容商看了他一眼:“徐成玉後頭還有個徐首輔,他爹總不會讓他吃這種虧,倒是陛下,對這徐成玉頗為熱絡。”
明川縮回去,“朕都不認識他。”
容商看他一眼不說話,底下陳尚看着兩人嘀咕許久,心裏焦灼,也不敢出聲問,只見明川清了清嗓子,道:“科舉之事,素來由諸位考官裁度,朕不在其位不好謀其事啊。”
陳尚一聽,心就沉下來了,“陛下說笑了。”
明川自然也瞧見了陳尚的臉色不好看,他想了想道:“運勢運勢,既要有勢,又要有運,沒有運,旁人就只會瞧見他的勢了。何況不過一次成敗而已,往後的路還長着呢。”
像陳尚這種品階的大臣,最擅長的就是聯想,旁人一句話也能讓他們補全起承轉合,于是當下,陳尚便重新振作,面色紅潤,精神煥發:“臣明白了,謝陛下指點。”
陳尚走了,明川看着容商:“朕是不是也···”
“陛下想去哪?”容商聲音淡淡的。
明川一下子洩勁了,“朕只是讓人把朕的課業拿來。”
太和殿比紫宸殿莊嚴肅穆的多,宮人來回走動都靜悄悄的,容商在原本的書案邊又加了張桌子,他與明川一人一張。
明川一手撐着頭,一手拿着筆,懶懶散散的描大字,他同容商一樣都習魏碑,但是他不如容商寫的氣勢雄渾。
容商皺着眉看着明川這沒骨頭的樣子,道:“陛下今日描不完,也不用吃晚飯了。”
明川一下子坐直了身子,看着桌上一摞子字帖,明川想了想,吩咐言恪道:“去拿些糕點過來。”
朕要未雨綢缪了。
容商看了他一眼,目光裏都帶着冰渣子。
殿試在保和殿舉行,明川坐在禦座上,國師依舊在他身邊不遠處,殿中學子依禮制跪拜,言恪特地給明川指了指前幾名。如他所料,徐成玉與會元失之交臂,得了個第二名。
出乎明川意料的是,那個運氣不錯的會元,居然是張心遠。
言恪在明川身側小聲道:“張心遠的戶籍在承天府,童試,鄉試,會試皆為第一,乃三元及第。”
明川點頭,問道:“那徐成玉呢?”
言恪道:“若是徐成玉會試第一,也是三元及第。”
明川想了想,又道:“朝中戶籍是承天的大臣多嗎?”
言恪道:“不少。”
明川啧了一聲,笑眯眯得問國師:“國師治下,結黨營私之事可常見?”
容商看了眼明川,見他跟偷了蜜吃的狐貍一樣,問道:“這天下是陛下的天下,朝中大臣結黨結的卻不是皇黨,陛下在開心什麽?”

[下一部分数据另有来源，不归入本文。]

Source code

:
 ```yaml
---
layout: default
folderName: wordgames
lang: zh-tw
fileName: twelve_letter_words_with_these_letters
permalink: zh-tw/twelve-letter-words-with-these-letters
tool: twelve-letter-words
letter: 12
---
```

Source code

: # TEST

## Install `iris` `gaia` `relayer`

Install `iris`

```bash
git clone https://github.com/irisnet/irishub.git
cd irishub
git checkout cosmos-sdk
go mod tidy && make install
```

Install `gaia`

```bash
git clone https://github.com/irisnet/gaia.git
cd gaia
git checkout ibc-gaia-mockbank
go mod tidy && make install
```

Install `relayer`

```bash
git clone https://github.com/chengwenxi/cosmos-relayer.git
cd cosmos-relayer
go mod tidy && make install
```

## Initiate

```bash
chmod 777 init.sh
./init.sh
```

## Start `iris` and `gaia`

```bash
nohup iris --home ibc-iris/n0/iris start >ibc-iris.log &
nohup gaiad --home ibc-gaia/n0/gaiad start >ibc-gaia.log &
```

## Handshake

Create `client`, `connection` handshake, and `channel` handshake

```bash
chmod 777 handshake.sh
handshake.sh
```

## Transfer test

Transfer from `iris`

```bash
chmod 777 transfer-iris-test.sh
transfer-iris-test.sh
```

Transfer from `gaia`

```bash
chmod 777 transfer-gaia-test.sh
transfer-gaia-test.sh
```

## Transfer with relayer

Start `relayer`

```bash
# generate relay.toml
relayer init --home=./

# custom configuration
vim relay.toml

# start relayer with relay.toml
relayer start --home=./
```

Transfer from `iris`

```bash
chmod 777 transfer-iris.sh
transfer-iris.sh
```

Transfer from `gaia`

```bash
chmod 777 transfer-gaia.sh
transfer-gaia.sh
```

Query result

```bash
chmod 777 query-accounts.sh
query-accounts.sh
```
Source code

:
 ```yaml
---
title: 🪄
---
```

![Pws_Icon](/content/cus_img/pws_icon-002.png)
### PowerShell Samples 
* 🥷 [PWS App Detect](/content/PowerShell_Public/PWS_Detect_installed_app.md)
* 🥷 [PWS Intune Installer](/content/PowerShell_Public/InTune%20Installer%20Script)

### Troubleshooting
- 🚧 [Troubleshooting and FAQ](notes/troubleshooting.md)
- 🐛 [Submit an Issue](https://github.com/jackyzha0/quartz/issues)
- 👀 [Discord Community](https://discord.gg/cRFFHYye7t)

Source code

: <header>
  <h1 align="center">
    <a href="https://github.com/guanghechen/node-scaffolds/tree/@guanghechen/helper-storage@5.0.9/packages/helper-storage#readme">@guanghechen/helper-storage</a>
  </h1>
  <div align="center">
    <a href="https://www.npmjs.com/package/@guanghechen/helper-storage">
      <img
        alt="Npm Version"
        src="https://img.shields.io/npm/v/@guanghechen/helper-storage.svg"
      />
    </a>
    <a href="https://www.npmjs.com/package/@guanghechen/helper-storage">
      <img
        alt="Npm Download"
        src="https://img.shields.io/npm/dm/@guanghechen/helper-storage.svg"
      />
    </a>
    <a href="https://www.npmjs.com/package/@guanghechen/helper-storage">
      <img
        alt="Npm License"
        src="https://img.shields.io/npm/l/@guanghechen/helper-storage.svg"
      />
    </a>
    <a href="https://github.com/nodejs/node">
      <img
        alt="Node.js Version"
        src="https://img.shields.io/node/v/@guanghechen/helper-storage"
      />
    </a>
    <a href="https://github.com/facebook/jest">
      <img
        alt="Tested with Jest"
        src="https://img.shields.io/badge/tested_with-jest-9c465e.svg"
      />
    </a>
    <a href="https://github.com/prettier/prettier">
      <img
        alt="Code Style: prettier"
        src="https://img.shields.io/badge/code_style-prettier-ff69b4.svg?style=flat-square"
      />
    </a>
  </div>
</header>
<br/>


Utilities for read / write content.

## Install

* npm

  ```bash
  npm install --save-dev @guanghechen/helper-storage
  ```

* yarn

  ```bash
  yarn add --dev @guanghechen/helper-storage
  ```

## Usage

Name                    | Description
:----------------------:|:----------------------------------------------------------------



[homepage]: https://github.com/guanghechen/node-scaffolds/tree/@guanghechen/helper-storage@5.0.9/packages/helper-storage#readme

明川叫他不軟不硬的怼了一句,不再說話,目光均勻而緩慢的掃過大殿衆人,端着嗓子道:“平身。”
張心遠聽見明川的聲音擡起頭來,目光中透漏着驚訝。不過随即又低下頭去,同其他士子一樣不敢直視聖顏。
明川照着規矩,念了幾句,然後便公布題目,諸士子再跪拜起身,俯首答題。明川用不着陪着他們答完,只留下幾位主考官,其餘人等依舊散去。
殿試考策論,針對于黃河水患一事,這題目中規中矩,不算太難,但想答的新穎也極為不易。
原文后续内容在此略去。